When former Boston mayor John Francis “Honey Fitz” Fitzgerald, the most famous performer of Sweet Adeline and JFK’s grandfather, died in 1950, thousands turned out for his funeral and to sing this barbershop quartet standard since 1903.

These days, you would be hard-pressed to find the lonely soul in Boston who knows the words to Sweet Adeline. Then, as now, was a time of incredible social change as American military and diplomatic might surged over the world, pulling the fortunes of recently-assimilated Irish and Italian-Americans, in cities like Boston and New York, with it. Yankee supremacy theretofore so inscrutably ensconced in the halls of American power, from coast to coast, was leaving its small-R republican roots behind to fit the skin of Empire it coveted since the first Gilded Age.

With its White Anglo-Saxon Protestant ethics in the rearview, America’s ruling class could make peace with going abroad in search of monsters to destroy, and from the Dulles brothers onward—through Henry Kissinger and Oliver North, to Dick Cheney and Hillary Clinton—one sovereign foreign government after another was dispatched, deposed, or otherwise doomed for failing to bend the knee. At the same time, cultures that no Boston Brahmin would have deigned to acknowledge 100 years afore, including the Irish, Italian, and Jewish, were assimilated into what is known today as “white supremacist” American culture.

The Yankee watering holes where Boston’s first inhabitants would have bemoaned the rise of Irish pubs and Italian joints are long gone, and their replicas and restorations—bars and restaurants like The Green Dragon and Union Oyster House—are pale imitations of their former selves and filled to the gills with tourists and Cheers aficionados. But Boston, compared to its cousins Washington, D.C. and New York City, has always been slow to change, perhaps in acknowledgment of a great debt to its revolutionary past. For decades, institutions like just-closed Durgin Park and Doyle’s in Jamaica Plain where Honey Fitz once sang Sweet Adeline have bridged the gap between the Dirty Old Town and the new-and-improved, Disneyfied Hub.

Restaurants and bars like Doyle’s were Boston institutions not because they stood against the rising tide of cosmopolitanism. Late-19th-Century cosmopolitanism birthed establishments like Doyle’s and Jacob Wirth’s, where politicians and assorted power-brokers rubbed elbows with working-class residents, Irish, Italian, German, Jew, and many others, for decades. Which brings us to what’s different about the current changes afoot from national politics on down to local bar-and-restaurant culture.

Today’s changes, which seem not to presage the beginning of something bigger, as grand as Empire, but the end of something smaller, as venal as unchecked greed, are inextricably-linked by the Federal Reserve’s policy of making the global rich richer. Easy money, in the form of low-interest rates, into the pockets of bankers and CEOs has driven the relentless rise of property prices in every major American city since the turn of the millennium. With rising prices comes rampant speculation, wealthier residents, and higher property taxes, and with these, more demand for establishments on the edge: of food, fashion, and ostentation. Doyle’s never stood a chance.

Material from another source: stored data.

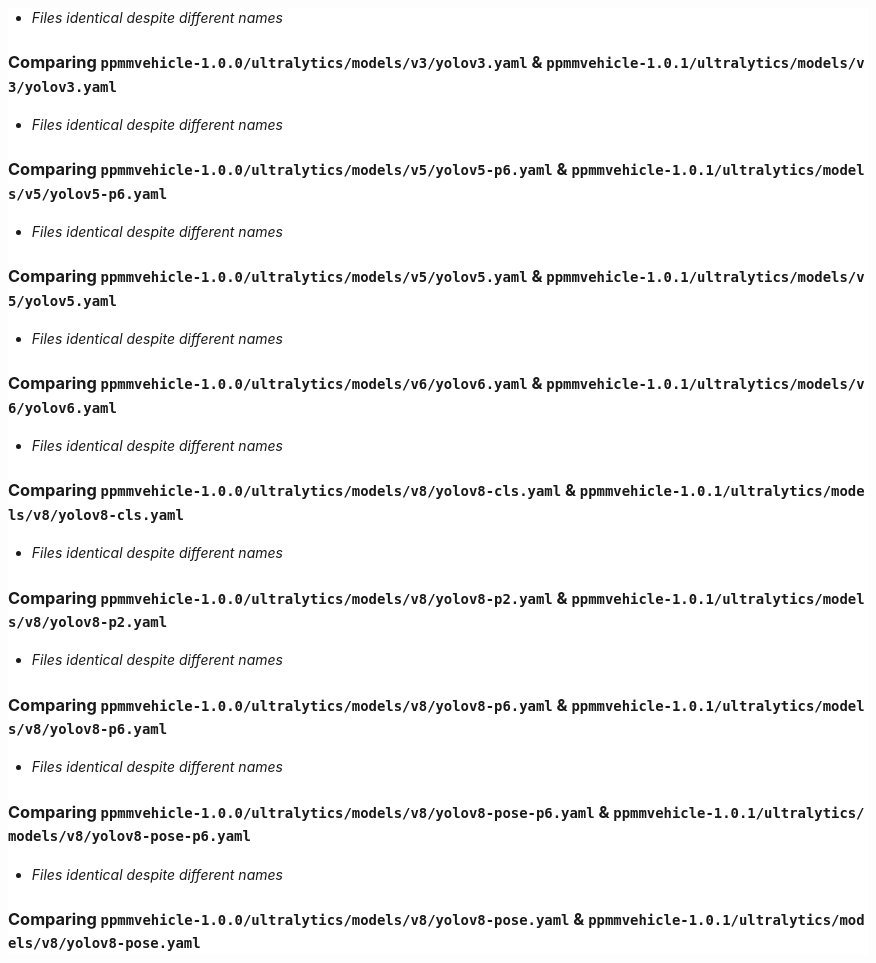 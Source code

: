  * *Files identical despite different names*

### Comparing `ppmmvehicle-1.0.0/ultralytics/models/v3/yolov3.yaml` & `ppmmvehicle-1.0.1/ultralytics/models/v3/yolov3.yaml`

 * *Files identical despite different names*

### Comparing `ppmmvehicle-1.0.0/ultralytics/models/v5/yolov5-p6.yaml` & `ppmmvehicle-1.0.1/ultralytics/models/v5/yolov5-p6.yaml`

 * *Files identical despite different names*

### Comparing `ppmmvehicle-1.0.0/ultralytics/models/v5/yolov5.yaml` & `ppmmvehicle-1.0.1/ultralytics/models/v5/yolov5.yaml`

 * *Files identical despite different names*

### Comparing `ppmmvehicle-1.0.0/ultralytics/models/v6/yolov6.yaml` & `ppmmvehicle-1.0.1/ultralytics/models/v6/yolov6.yaml`

 * *Files identical despite different names*

### Comparing `ppmmvehicle-1.0.0/ultralytics/models/v8/yolov8-cls.yaml` & `ppmmvehicle-1.0.1/ultralytics/models/v8/yolov8-cls.yaml`

 * *Files identical despite different names*

### Comparing `ppmmvehicle-1.0.0/ultralytics/models/v8/yolov8-p2.yaml` & `ppmmvehicle-1.0.1/ultralytics/models/v8/yolov8-p2.yaml`

 * *Files identical despite different names*

### Comparing `ppmmvehicle-1.0.0/ultralytics/models/v8/yolov8-p6.yaml` & `ppmmvehicle-1.0.1/ultralytics/models/v8/yolov8-p6.yaml`

 * *Files identical despite different names*

### Comparing `ppmmvehicle-1.0.0/ultralytics/models/v8/yolov8-pose-p6.yaml` & `ppmmvehicle-1.0.1/ultralytics/models/v8/yolov8-pose-p6.yaml`

 * *Files identical despite different names*

### Comparing `ppmmvehicle-1.0.0/ultralytics/models/v8/yolov8-pose.yaml` & `ppmmvehicle-1.0.1/ultralytics/models/v8/yolov8-pose.yaml`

The new money culture taking root in Boston comes as the tide of American Empire recedes, taking its foreign vassals and sons of satraps in with it. The question is, as this cosmopolitan class erodes the fabric of ancient Boston—with ticky-tacky condominiums and steak houses possessed of Las Vegas hotel lobby charm—whether any of Boston’s new haunts for the new élite can ever match the egalitarian institutions that we have lost.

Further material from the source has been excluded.